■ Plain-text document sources
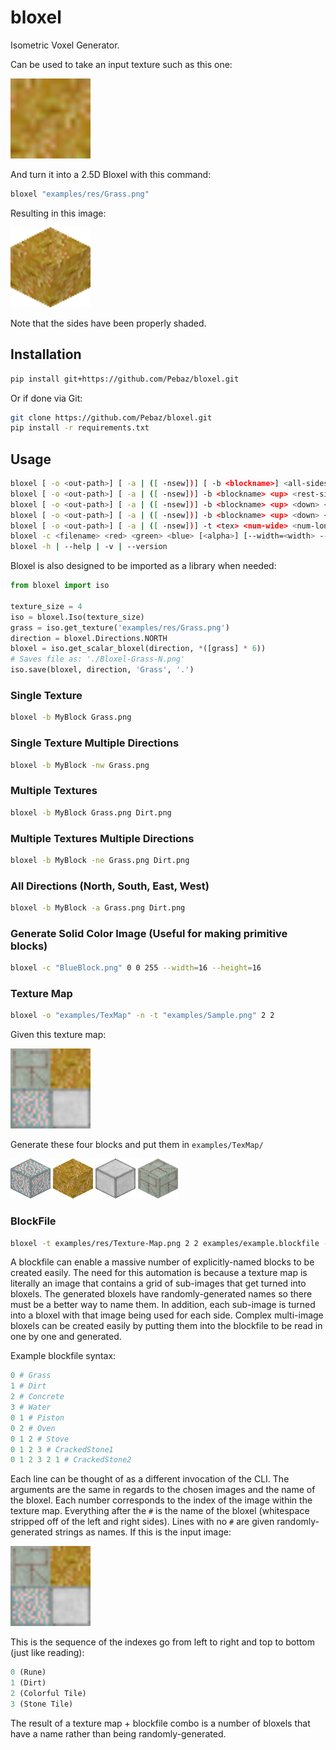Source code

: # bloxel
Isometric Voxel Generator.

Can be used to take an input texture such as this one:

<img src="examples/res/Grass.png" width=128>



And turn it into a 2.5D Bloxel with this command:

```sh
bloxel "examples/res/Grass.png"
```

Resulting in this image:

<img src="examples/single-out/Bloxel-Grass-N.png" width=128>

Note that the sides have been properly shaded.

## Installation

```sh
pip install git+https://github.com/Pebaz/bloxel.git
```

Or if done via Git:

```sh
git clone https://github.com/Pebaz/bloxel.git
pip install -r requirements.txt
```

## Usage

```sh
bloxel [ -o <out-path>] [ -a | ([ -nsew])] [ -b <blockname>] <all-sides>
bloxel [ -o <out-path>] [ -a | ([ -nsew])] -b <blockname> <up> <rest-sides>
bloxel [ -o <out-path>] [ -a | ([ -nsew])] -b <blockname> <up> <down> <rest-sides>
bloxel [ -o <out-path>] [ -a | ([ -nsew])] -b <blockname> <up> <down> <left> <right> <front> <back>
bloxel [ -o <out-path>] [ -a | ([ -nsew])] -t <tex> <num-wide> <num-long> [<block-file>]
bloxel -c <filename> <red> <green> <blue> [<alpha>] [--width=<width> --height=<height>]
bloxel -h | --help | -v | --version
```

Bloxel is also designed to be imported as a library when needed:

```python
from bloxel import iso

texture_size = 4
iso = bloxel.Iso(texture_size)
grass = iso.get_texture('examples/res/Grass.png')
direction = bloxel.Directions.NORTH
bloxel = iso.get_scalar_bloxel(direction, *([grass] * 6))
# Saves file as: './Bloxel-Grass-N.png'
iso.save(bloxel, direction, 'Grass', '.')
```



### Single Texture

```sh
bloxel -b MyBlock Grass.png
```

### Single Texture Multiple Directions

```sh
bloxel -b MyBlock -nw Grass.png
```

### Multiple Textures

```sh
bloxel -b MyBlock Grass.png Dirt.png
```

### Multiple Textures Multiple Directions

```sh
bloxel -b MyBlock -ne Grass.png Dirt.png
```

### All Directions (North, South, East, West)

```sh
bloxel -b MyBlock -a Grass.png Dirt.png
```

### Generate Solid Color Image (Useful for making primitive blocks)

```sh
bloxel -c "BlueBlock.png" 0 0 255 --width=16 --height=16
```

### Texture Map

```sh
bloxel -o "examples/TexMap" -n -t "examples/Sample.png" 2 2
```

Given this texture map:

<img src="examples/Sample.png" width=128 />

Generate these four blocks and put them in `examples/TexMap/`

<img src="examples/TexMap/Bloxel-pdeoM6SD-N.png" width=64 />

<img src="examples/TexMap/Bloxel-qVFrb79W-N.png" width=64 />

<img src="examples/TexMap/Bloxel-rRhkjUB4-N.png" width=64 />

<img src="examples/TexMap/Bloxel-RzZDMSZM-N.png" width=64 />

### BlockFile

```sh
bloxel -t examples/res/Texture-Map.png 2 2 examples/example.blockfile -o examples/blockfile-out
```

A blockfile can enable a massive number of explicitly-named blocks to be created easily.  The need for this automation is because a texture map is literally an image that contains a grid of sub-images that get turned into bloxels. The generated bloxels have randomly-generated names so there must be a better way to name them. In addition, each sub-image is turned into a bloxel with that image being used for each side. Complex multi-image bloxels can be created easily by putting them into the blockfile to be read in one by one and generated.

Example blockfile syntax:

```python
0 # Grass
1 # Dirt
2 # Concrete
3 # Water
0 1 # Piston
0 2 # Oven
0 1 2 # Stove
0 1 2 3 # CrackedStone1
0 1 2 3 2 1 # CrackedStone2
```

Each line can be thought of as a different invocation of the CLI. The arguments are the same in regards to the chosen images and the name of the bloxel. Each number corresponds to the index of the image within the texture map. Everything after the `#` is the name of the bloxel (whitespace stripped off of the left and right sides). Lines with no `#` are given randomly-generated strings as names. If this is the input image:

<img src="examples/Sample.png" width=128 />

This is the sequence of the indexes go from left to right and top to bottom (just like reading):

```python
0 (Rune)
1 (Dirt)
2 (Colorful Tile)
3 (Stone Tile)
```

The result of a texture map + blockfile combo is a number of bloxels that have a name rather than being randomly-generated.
---
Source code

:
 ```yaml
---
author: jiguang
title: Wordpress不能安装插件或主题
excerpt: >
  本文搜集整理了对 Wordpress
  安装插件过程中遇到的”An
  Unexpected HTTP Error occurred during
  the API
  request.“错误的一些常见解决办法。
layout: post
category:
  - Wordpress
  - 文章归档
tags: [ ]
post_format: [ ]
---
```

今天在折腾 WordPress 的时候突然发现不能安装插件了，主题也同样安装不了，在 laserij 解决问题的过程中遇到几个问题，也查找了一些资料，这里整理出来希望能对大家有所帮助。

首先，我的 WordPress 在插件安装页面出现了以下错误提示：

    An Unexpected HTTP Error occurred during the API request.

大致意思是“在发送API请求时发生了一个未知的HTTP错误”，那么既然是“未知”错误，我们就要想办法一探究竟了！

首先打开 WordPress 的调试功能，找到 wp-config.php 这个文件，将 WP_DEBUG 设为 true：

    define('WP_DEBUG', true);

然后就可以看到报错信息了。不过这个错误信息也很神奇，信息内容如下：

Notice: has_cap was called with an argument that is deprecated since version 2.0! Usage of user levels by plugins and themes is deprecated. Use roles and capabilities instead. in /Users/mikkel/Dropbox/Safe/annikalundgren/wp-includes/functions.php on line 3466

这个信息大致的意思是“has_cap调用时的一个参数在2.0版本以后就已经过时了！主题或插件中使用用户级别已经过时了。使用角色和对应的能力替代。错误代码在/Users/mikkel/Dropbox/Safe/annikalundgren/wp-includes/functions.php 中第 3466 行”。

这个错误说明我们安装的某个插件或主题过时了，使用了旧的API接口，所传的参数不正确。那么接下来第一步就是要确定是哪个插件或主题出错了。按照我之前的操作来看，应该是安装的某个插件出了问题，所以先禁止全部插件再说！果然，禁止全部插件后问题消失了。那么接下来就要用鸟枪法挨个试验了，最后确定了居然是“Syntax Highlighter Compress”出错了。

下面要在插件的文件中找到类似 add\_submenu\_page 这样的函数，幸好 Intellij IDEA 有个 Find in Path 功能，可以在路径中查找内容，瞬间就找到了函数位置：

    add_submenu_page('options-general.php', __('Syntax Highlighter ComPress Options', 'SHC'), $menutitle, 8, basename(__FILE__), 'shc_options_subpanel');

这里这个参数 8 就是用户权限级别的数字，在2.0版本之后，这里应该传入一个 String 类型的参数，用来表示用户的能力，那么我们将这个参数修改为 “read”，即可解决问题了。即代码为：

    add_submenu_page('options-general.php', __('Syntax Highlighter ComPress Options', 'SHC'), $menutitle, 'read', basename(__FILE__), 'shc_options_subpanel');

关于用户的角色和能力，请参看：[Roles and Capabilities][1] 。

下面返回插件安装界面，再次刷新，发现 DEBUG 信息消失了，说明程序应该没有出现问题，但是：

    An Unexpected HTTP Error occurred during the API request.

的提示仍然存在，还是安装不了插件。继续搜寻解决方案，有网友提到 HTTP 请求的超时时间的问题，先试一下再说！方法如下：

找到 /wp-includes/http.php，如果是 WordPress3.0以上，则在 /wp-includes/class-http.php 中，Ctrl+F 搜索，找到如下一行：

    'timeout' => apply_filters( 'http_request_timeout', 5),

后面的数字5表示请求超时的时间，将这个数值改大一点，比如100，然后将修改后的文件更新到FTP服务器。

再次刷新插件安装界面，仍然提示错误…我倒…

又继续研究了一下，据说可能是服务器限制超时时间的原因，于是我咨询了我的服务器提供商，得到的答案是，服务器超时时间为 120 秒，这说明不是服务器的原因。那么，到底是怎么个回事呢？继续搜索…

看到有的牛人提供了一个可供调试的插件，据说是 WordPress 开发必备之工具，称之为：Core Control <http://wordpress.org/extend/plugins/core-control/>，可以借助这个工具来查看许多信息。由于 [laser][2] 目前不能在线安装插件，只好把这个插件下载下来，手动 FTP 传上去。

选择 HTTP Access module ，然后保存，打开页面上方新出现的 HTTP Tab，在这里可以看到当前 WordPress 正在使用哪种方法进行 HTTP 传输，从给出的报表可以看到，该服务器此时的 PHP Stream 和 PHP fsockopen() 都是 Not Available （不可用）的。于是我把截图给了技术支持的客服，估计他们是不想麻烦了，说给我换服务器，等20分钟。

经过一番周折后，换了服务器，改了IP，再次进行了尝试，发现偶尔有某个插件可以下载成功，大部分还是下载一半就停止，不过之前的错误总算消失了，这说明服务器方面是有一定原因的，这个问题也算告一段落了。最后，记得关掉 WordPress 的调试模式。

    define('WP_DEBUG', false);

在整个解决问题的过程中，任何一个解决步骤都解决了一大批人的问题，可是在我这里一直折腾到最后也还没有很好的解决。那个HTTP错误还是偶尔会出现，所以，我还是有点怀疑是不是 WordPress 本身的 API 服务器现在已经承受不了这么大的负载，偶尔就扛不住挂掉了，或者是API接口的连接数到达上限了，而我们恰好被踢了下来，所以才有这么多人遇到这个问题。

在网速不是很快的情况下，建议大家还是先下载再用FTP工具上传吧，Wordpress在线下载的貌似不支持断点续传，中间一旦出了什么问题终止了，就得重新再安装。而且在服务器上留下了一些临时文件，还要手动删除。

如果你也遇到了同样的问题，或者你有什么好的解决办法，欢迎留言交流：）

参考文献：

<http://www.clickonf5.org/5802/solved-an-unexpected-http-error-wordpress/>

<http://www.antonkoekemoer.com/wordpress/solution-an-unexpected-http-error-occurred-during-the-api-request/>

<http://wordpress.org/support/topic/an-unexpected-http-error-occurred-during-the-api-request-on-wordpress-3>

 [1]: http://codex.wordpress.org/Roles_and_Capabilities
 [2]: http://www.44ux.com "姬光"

■ What needs to be done
What lines above hold the word "Multiple"? Pull each one out.

■ Result
### Single Texture Multiple Directions
### Multiple Textures
### Multiple Textures Multiple Directions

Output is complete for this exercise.